Problem description - The lines from the start of the records below through the line containing "- allwinner h6 devices" are to be copied exactly, both ends included, with nothing added.

Collected data

Start of Block

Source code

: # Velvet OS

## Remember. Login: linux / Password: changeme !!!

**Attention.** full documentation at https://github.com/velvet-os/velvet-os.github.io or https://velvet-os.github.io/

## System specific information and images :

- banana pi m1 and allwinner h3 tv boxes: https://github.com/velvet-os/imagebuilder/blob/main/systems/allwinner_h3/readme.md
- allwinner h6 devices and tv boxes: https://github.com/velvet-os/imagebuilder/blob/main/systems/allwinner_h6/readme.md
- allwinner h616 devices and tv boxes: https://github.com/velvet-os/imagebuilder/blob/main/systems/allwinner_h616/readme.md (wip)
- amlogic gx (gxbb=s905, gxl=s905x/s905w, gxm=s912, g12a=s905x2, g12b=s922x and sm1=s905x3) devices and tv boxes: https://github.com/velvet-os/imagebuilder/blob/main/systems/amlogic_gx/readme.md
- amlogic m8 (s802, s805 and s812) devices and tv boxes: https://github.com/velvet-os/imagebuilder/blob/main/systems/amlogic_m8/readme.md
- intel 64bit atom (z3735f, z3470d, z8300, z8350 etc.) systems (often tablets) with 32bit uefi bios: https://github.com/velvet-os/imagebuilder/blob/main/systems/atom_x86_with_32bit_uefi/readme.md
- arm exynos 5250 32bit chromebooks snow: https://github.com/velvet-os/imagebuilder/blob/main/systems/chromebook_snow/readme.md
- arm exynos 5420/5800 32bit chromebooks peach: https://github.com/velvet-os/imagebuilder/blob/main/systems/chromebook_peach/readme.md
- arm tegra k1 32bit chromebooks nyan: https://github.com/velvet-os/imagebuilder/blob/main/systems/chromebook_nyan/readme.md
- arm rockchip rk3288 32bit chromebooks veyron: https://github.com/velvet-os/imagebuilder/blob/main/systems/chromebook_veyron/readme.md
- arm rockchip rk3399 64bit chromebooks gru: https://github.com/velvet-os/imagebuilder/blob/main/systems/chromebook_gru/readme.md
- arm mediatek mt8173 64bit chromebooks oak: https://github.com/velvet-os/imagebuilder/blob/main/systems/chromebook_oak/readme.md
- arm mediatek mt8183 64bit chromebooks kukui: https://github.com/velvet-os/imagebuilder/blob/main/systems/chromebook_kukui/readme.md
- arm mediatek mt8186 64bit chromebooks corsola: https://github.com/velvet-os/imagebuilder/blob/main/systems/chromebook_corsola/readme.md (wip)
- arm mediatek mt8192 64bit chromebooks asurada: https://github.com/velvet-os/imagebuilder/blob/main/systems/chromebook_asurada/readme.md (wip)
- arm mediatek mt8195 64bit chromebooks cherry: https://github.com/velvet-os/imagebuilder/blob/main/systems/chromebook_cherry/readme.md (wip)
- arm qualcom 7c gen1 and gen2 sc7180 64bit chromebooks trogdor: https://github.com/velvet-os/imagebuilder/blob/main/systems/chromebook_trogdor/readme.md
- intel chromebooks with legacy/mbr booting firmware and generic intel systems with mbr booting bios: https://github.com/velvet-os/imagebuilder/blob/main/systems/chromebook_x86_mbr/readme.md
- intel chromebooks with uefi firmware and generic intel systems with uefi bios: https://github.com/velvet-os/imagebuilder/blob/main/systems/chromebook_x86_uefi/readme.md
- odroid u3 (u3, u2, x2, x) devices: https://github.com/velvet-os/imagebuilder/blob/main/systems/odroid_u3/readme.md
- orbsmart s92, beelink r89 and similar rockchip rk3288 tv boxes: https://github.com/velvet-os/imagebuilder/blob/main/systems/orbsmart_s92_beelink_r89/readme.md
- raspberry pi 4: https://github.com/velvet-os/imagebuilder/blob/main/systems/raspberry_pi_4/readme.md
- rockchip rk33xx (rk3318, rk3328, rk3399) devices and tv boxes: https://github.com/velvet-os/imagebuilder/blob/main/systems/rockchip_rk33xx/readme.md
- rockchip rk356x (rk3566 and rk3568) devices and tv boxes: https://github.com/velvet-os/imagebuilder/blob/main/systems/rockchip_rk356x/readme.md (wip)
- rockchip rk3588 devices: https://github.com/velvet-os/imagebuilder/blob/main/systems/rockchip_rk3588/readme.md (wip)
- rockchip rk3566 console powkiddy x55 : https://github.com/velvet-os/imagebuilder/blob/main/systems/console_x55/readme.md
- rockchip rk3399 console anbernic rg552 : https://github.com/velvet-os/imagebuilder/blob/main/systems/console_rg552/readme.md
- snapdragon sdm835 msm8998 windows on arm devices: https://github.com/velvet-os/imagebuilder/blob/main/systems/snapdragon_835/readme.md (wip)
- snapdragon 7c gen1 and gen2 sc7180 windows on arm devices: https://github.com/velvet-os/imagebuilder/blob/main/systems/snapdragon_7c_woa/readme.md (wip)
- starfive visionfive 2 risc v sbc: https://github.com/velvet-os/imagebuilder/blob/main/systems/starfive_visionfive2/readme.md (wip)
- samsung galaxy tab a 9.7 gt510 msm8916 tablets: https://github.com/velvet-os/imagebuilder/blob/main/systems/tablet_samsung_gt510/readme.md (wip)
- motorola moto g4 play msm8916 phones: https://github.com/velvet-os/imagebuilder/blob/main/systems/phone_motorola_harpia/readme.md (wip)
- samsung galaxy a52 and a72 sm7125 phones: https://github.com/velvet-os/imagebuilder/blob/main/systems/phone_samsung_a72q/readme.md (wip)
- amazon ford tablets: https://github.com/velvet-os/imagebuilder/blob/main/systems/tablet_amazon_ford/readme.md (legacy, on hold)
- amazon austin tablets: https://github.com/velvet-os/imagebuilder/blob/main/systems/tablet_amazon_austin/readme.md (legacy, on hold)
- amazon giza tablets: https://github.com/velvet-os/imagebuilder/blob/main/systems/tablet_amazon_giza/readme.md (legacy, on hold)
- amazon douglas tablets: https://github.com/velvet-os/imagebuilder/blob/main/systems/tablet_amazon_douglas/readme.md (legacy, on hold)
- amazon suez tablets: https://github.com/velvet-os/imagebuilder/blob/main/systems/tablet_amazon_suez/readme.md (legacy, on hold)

End of Block

Response -
Source code

: # Velvet OS

## Remember. Login: linux / Password: changeme !!!

**Attention.** full documentation at https://github.com/velvet-os/velvet-os.github.io or https://velvet-os.github.io/

## System specific information and images :

- banana pi m1 and allwinner h3 tv boxes: https://github.com/velvet-os/imagebuilder/blob/main/systems/allwinner_h3/readme.md
- allwinner h6 devices and tv boxes: https://github.com/velvet-os/imagebuilder/blob/main/systems/allwinner_h6/readme.md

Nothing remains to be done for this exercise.